The process by which our perceptual systems assign “weight” to bottom-up sensory input or top-down prediction is referred to as precision-weighting. This term reflects the fact that we are assigning weight based on how “precise” the input or prediction is. In this context, the word “precise” can be thought of as an alternative for the word “confidence”. If we are confident in the veracity of a sensory input or top-down prediction, then it will be given more weight in perception. This should not be understood as a conscious process. The vast majority of this precision-weighting goes on beneath conscious awareness.
We’ll come back to precision-weighting later in this chapter and in the next two chapters.
The Hierarchical Mind
We tend to think of the mind as a single thing—a voice in the head, a point of view, a seat of consciousness. But of course, this view of the mind is biased by our own consciousness, which simply does not have access to the underlying processes that produce this perspective. Under that conscious surface, the mind is more like a hierarchical control system. The top of the hierarchy deals with highly generalizable and long-term predictions and aims: deep values, sense of identity, metaphysical assumptions, etc. The lowest levels of the hierarchy manage concrete, moment-to-moment tasks: fine motor movements, posture, tactile sensation, etc.
Each level operates as part of a nested feedback loop: higher layers generate broad, abstract predictions or goals, while lower layers implement those goals in context-sensitive detail. When the system detects a mismatch—between what it expects or desires and what it gets—it adjusts, attempting to minimize the discrepancy.
This structure has deep roots in cybernetics. All the way back in 1998, it was thoroughly explored by psychologists Carver and Scheier in their book On the Self-Regulation of Behavior. Drawing on the study of cybernetic (i.e., feedback-predicated) systems, they proposed that human behavior is guided by a cascade of self-regulating loops. Modern cognitive science now echoes this view, describing the brain as a hierarchical inference engine: a system that constantly predicts the world at multiple levels of abstraction and updates itself in response to error. To understand thought, feeling, and behavior, we must first understand this structure. The mind can be understood as a stack of predictions and goals, organized hierarchically by abstraction and time-scale.

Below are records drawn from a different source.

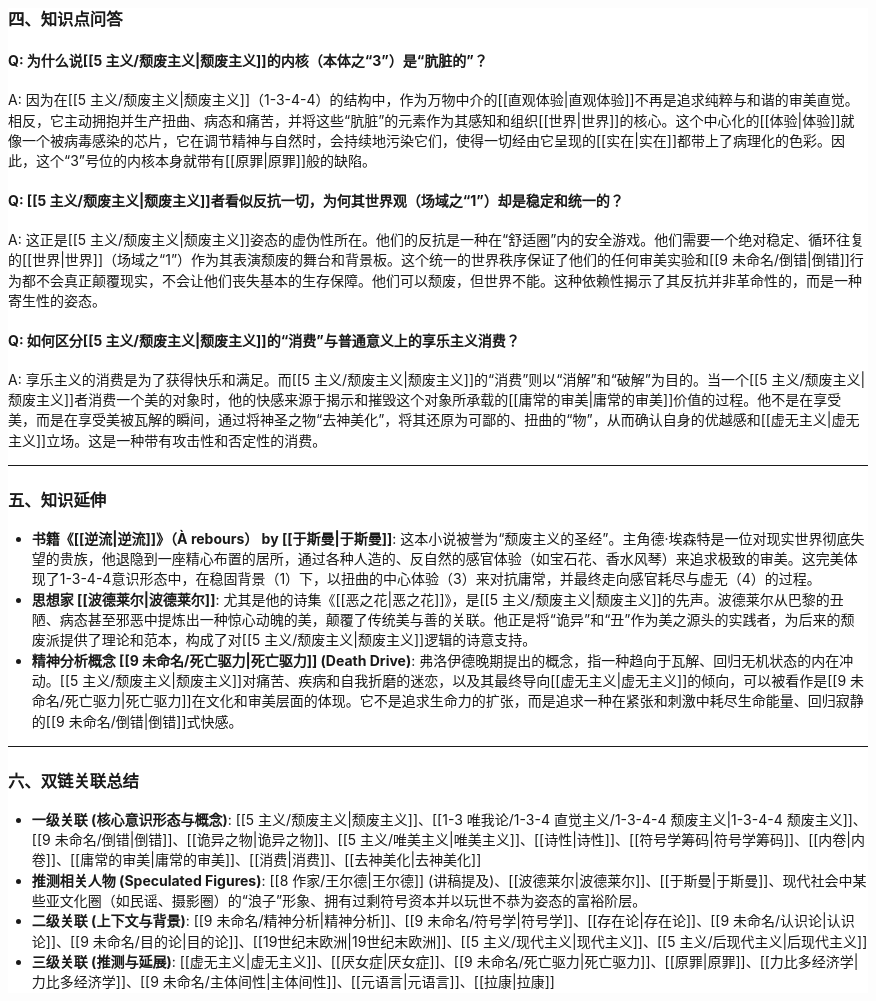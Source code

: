 ### **四、知识点问答**
#### Q: 为什么说[[5 主义/颓废主义\|颓废主义]]的内核（本体之“3”）是“肮脏的”？
A: 因为在[[5 主义/颓废主义\|颓废主义]]（1-3-4-4）的结构中，作为万物中介的[[直观体验\|直观体验]]不再是追求纯粹与和谐的审美直觉。相反，它主动拥抱并生产扭曲、病态和痛苦，并将这些“肮脏”的元素作为其感知和组织[[世界\|世界]]的核心。这个中心化的[[体验\|体验]]就像一个被病毒感染的芯片，它在调节精神与自然时，会持续地污染它们，使得一切经由它呈现的[[实在\|实在]]都带上了病理化的色彩。因此，这个“3”号位的内核本身就带有[[原罪\|原罪]]般的缺陷。

#### Q: [[5 主义/颓废主义\|颓废主义]]者看似反抗一切，为何其世界观（场域之“1”）却是稳定和统一的？
A: 这正是[[5 主义/颓废主义\|颓废主义]]姿态的虚伪性所在。他们的反抗是一种在“舒适圈”内的安全游戏。他们需要一个绝对稳定、循环往复的[[世界\|世界]]（场域之“1”）作为其表演颓废的舞台和背景板。这个统一的世界秩序保证了他们的任何审美实验和[[9 未命名/倒错\|倒错]]行为都不会真正颠覆现实，不会让他们丧失基本的生存保障。他们可以颓废，但世界不能。这种依赖性揭示了其反抗并非革命性的，而是一种寄生性的姿态。

#### Q: 如何区分[[5 主义/颓废主义\|颓废主义]]的“消费”与普通意义上的享乐主义消费？
A: 享乐主义的消费是为了获得快乐和满足。而[[5 主义/颓废主义\|颓废主义]]的“消费”则以“消解”和“破解”为目的。当一个[[5 主义/颓废主义\|颓废主义]]者消费一个美的对象时，他的快感来源于揭示和摧毁这个对象所承载的[[庸常的审美\|庸常的审美]]价值的过程。他不是在享受美，而是在享受美被瓦解的瞬间，通过将神圣之物“去神美化”，将其还原为可鄙的、扭曲的“物”，从而确认自身的优越感和[[虚无主义\|虚无主义]]立场。这是一种带有攻击性和否定性的消费。

---
### **五、知识延伸**
- **书籍《[[逆流\|逆流]]》（À rebours） by [[于斯曼\|于斯曼]]**: 这本小说被誉为“颓废主义的圣经”。主角德·埃森特是一位对现实世界彻底失望的贵族，他退隐到一座精心布置的居所，通过各种人造的、反自然的感官体验（如宝石花、香水风琴）来追求极致的审美。这完美体现了1-3-4-4意识形态中，在稳固背景（1）下，以扭曲的中心体验（3）来对抗庸常，并最终走向感官耗尽与虚无（4）的过程。
- **思想家 [[波德莱尔\|波德莱尔]]**: 尤其是他的诗集《[[恶之花\|恶之花]]》，是[[5 主义/颓废主义\|颓废主义]]的先声。波德莱尔从巴黎的丑陋、病态甚至邪恶中提炼出一种惊心动魄的美，颠覆了传统美与善的关联。他正是将“诡异”和“丑”作为美之源头的实践者，为后来的颓废派提供了理论和范本，构成了对[[5 主义/颓废主义\|颓废主义]]逻辑的诗意支持。
- **精神分析概念 [[9 未命名/死亡驱力\|死亡驱力]] (Death Drive)**: 弗洛伊德晚期提出的概念，指一种趋向于瓦解、回归无机状态的内在冲动。[[5 主义/颓废主义\|颓废主义]]对痛苦、疾病和自我折磨的迷恋，以及其最终导向[[虚无主义\|虚无主义]]的倾向，可以被看作是[[9 未命名/死亡驱力\|死亡驱力]]在文化和审美层面的体现。它不是追求生命力的扩张，而是追求一种在紧张和刺激中耗尽生命能量、回归寂静的[[9 未命名/倒错\|倒错]]式快感。

---
### **六、双链关联总结**
- **一级关联 (核心意识形态与概念)**: [[5 主义/颓废主义\|颓废主义]]、[[1-3 唯我论/1-3-4 直觉主义/1-3-4-4 颓废主义\|1-3-4-4 颓废主义]]、[[9 未命名/倒错\|倒错]]、[[诡异之物\|诡异之物]]、[[5 主义/唯美主义\|唯美主义]]、[[诗性\|诗性]]、[[符号学筹码\|符号学筹码]]、[[内卷\|内卷]]、[[庸常的审美\|庸常的审美]]、[[消费\|消费]]、[[去神美化\|去神美化]]
- **推测相关人物 (Speculated Figures)**: [[8 作家/王尔德\|王尔德]] (讲稿提及)、[[波德莱尔\|波德莱尔]]、[[于斯曼\|于斯曼]]、现代社会中某些亚文化圈（如民谣、摄影圈）的“浪子”形象、拥有过剩符号资本并以玩世不恭为姿态的富裕阶层。
- **二级关联 (上下文与背景)**: [[9 未命名/精神分析\|精神分析]]、[[9 未命名/符号学\|符号学]]、[[存在论\|存在论]]、[[9 未命名/认识论\|认识论]]、[[9 未命名/目的论\|目的论]]、[[19世纪末欧洲\|19世纪末欧洲]]、[[5 主义/现代主义\|现代主义]]、[[5 主义/后现代主义\|后现代主义]]
- **三级关联 (推测与延展)**: [[虚无主义\|虚无主义]]、[[厌女症\|厌女症]]、[[9 未命名/死亡驱力\|死亡驱力]]、[[原罪\|原罪]]、[[力比多经济学\|力比多经济学]]、[[9 未命名/主体间性\|主体间性]]、[[元语言\|元语言]]、[[拉康\|拉康]]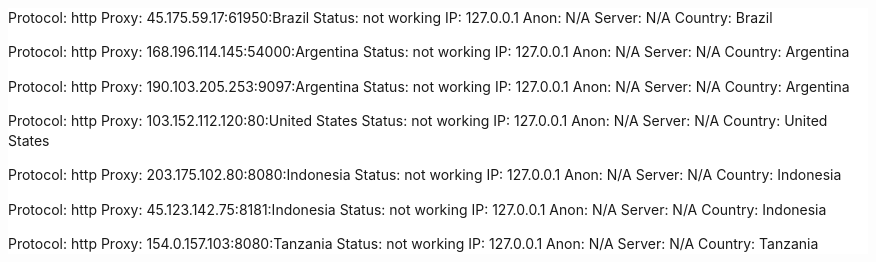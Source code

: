 Protocol: http
Proxy: 45.175.59.17:61950:Brazil
Status: not working
IP: 127.0.0.1
Anon: N/A
Server: N/A
Country: Brazil

Protocol: http
Proxy: 168.196.114.145:54000:Argentina
Status: not working
IP: 127.0.0.1
Anon: N/A
Server: N/A
Country: Argentina

Protocol: http
Proxy: 190.103.205.253:9097:Argentina
Status: not working
IP: 127.0.0.1
Anon: N/A
Server: N/A
Country: Argentina

Protocol: http
Proxy: 103.152.112.120:80:United States
Status: not working
IP: 127.0.0.1
Anon: N/A
Server: N/A
Country: United States

Protocol: http
Proxy: 203.175.102.80:8080:Indonesia
Status: not working
IP: 127.0.0.1
Anon: N/A
Server: N/A
Country: Indonesia

Protocol: http
Proxy: 45.123.142.75:8181:Indonesia
Status: not working
IP: 127.0.0.1
Anon: N/A
Server: N/A
Country: Indonesia

Protocol: http
Proxy: 154.0.157.103:8080:Tanzania
Status: not working
IP: 127.0.0.1
Anon: N/A
Server: N/A
Country: Tanzania
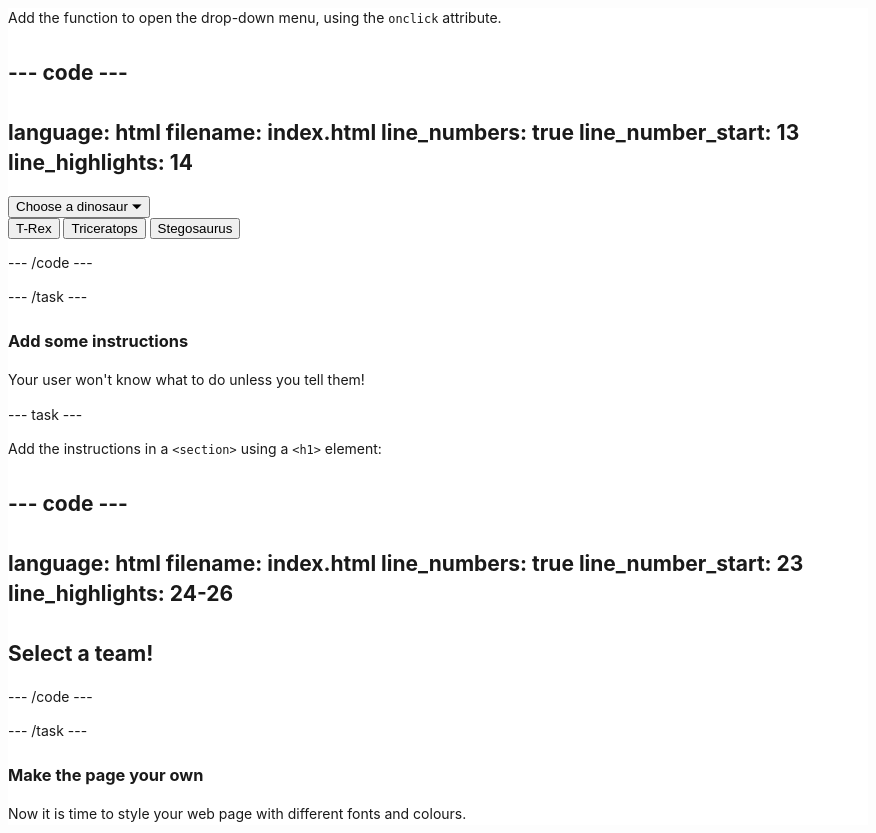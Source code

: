Add the function to open the drop-down menu, using the `onclick` attribute.

## --- code ---

language: html
filename: index.html
line_numbers: true
line_number_start: 13
line_highlights: 14
--------------------------------------------------------

<div class="dropdown">
  <button onclick="openDropdown()">Choose a dinosaur ⏷</button>
  <div id="dropdown-options">
    <button>T-Rex</button>
    <button>Triceratops</button>
    <button>Stegosaurus</button>
  </div>
</div>

\--- /code ---

\--- /task ---

### Add some instructions

Your user won't know what to do unless you tell them!

\--- task ---

Add the instructions in a `<section>` using a `<h1>` element:

## --- code ---

language: html
filename: index.html
line_numbers: true
line_number_start: 23
line_highlights: 24-26
-----------------------------------------------------------

<main>
  <section id="instruction">
    <h1>Select a team!</h1>
  </section>
</main>

\--- /code ---

\--- /task ---

### Make the page your own

Now it is time to style your web page with different fonts and colours.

Let’s make this more concrete: below is a simple model of the hierarchical mind with examples of the kinds of goals and predictions that would reside at each level.
At the top of the hierarchy, you see the term “narrative self”, which I will refer to as your personal myth. This is inspired by Hirsh, Mar, & Peterson’s 2013 commentary in which they argue that:
… the hierarchical predictive processing account… can be usefully integrated with narrative psychology by situating personal narratives at the top of an individual’s knowledge hierarchy. Narrative representations function as high-level generative models that direct our attention and structure our expectations about unfolding events. (p. 216)
What could they mean by this? In this context, your personal myth doesn’t refer to a detail-rich story about your life. The top of the hierarchy isn’t necessarily concerned with the time that you peed your pants in 3rd grade, even if this did have some profound effect on your life course. Rather, the top of the hierarchy is occupied by an aspirational narrative about the kind of person you aspire to be. What is it to be a “good person”? Must a good and successful person be rich? Powerful? Pious? Just?
The next level of the hierarchy is occupied by what Taves and colleagues (2018) referred to as “The Big Questions” that make up a worldview. They identify five types of questions that constitute a worldview:
Ontology: What exists? What is real?
Epistemology: How do we know what is true?
Axiology: What is the good that we should strive for?
Praxeology: What actions should we take?
Cosmology: Where do we come from and where are we going?
These questions are asked in the most general possible sense. Praxeology, for example, is not concerned with the actions we should take in order to brush our teeth properly, but the general actions we need to take in order to be a “good person” (however that may be defined). The big questions are necessarily the most abstract because they apply to all situations at all times. Everything a person comes into contact with may be considered as real or unreal, true or false, proper or improper, good or bad. Thus, whether our answers to the big questions are implicit (i.e., unconscious) or explicit, they necessarily reside at the highest levels of abstraction in the processing hierarchy.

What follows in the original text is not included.